*Rendered images with source text:*
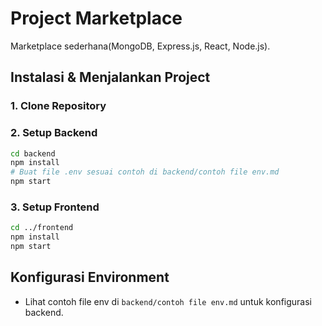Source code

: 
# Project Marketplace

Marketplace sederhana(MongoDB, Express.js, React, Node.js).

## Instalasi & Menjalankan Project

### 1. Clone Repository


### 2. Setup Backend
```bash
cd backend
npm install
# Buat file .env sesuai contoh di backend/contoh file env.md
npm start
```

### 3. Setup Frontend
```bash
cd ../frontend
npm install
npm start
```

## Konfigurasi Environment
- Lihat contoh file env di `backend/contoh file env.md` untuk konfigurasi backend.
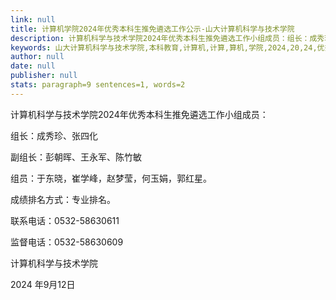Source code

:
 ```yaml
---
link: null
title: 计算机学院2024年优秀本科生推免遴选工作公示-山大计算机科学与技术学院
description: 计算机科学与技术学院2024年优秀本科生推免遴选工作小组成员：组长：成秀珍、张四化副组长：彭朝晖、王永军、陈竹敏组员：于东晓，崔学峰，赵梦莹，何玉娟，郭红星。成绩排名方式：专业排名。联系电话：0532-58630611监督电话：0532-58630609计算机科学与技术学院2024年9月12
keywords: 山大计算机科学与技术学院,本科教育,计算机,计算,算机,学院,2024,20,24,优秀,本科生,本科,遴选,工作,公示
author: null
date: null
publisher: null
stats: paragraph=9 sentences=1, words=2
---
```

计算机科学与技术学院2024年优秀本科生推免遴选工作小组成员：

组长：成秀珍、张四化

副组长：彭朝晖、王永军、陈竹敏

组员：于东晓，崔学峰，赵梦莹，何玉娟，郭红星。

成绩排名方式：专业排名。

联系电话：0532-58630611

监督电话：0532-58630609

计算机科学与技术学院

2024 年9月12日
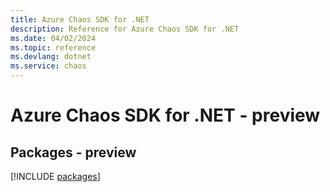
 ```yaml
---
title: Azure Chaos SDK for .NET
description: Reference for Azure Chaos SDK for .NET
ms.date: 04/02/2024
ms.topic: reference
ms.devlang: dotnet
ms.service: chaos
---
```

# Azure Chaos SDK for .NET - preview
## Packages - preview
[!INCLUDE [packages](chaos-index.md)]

==

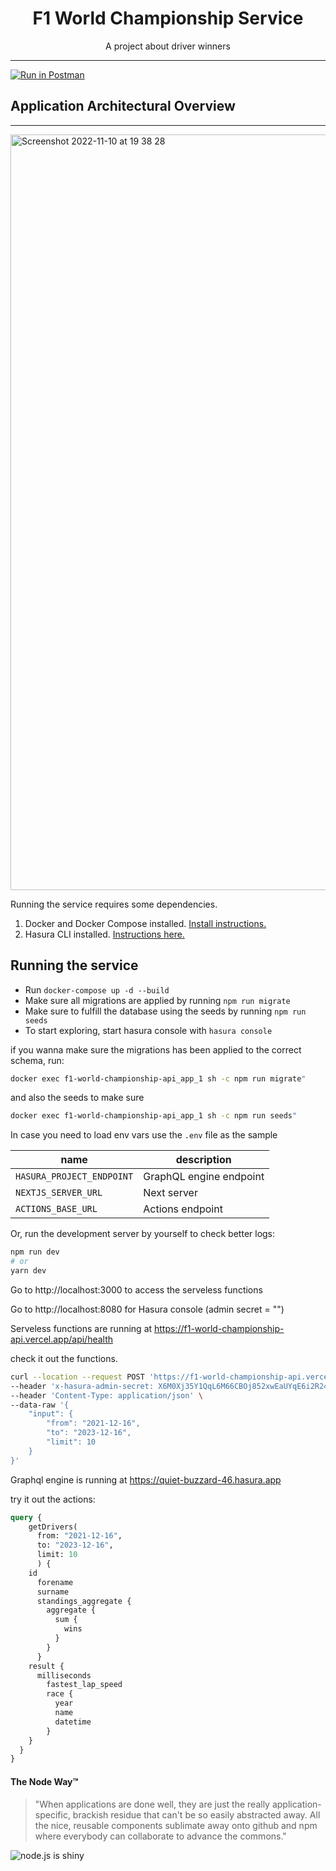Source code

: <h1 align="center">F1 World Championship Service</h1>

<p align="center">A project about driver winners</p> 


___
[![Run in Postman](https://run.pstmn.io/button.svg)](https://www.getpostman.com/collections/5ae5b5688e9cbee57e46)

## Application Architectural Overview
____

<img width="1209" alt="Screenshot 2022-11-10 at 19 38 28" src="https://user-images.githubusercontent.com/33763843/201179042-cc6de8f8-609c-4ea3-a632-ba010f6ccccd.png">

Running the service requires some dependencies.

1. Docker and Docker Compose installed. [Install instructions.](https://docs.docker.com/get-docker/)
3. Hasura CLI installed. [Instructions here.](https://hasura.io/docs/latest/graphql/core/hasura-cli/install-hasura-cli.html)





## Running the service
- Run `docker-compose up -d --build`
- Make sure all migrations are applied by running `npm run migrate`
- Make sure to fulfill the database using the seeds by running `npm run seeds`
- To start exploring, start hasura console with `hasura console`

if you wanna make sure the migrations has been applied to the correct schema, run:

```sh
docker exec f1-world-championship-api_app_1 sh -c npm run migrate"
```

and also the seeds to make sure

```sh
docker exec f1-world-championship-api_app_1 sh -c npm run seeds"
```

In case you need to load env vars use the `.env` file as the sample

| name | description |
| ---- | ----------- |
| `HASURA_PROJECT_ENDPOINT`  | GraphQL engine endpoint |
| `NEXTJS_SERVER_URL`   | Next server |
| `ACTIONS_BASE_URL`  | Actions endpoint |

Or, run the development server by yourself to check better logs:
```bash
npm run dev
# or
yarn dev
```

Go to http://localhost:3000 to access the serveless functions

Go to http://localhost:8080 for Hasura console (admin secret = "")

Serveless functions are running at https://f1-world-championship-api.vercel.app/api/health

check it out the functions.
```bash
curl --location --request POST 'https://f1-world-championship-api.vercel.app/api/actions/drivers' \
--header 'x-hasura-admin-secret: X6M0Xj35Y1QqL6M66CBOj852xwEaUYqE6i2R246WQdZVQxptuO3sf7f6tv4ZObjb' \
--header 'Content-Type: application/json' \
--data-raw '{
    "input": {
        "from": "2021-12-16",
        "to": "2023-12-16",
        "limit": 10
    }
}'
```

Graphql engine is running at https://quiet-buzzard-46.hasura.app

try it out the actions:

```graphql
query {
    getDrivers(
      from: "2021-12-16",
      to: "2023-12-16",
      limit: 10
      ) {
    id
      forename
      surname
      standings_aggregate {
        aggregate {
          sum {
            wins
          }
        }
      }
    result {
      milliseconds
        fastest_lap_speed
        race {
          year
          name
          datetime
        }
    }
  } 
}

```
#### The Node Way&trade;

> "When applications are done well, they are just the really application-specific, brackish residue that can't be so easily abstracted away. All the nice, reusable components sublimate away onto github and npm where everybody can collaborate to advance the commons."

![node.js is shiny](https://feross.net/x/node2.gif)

*Problem statement:* Find the line with "## Application Architectural Overview" in the entries above. Retype it and each line after it, exactly, through the line with "Go to http://localhost:8080", and stop there.

*Task output:*
## Application Architectural Overview
____

<img width="1209" alt="Screenshot 2022-11-10 at 19 38 28" src="https://user-images.githubusercontent.com/33763843/201179042-cc6de8f8-609c-4ea3-a632-ba010f6ccccd.png">

Running the service requires some dependencies.

1. Docker and Docker Compose installed. [Install instructions.](https://docs.docker.com/get-docker/)
3. Hasura CLI installed. [Instructions here.](https://hasura.io/docs/latest/graphql/core/hasura-cli/install-hasura-cli.html)





## Running the service
- Run `docker-compose up -d --build`
- Make sure all migrations are applied by running `npm run migrate`
- Make sure to fulfill the database using the seeds by running `npm run seeds`
- To start exploring, start hasura console with `hasura console`

if you wanna make sure the migrations has been applied to the correct schema, run:

```sh
docker exec f1-world-championship-api_app_1 sh -c npm run migrate"
```

and also the seeds to make sure

```sh
docker exec f1-world-championship-api_app_1 sh -c npm run seeds"
```

In case you need to load env vars use the `.env` file as the sample

| name | description |
| ---- | ----------- |
| `HASURA_PROJECT_ENDPOINT`  | GraphQL engine endpoint |
| `NEXTJS_SERVER_URL`   | Next server |
| `ACTIONS_BASE_URL`  | Actions endpoint |

Or, run the development server by yourself to check better logs:
```bash
npm run dev
# or
yarn dev
```

Go to http://localhost:3000 to access the serveless functions

Go to http://localhost:8080 for Hasura console (admin secret = "")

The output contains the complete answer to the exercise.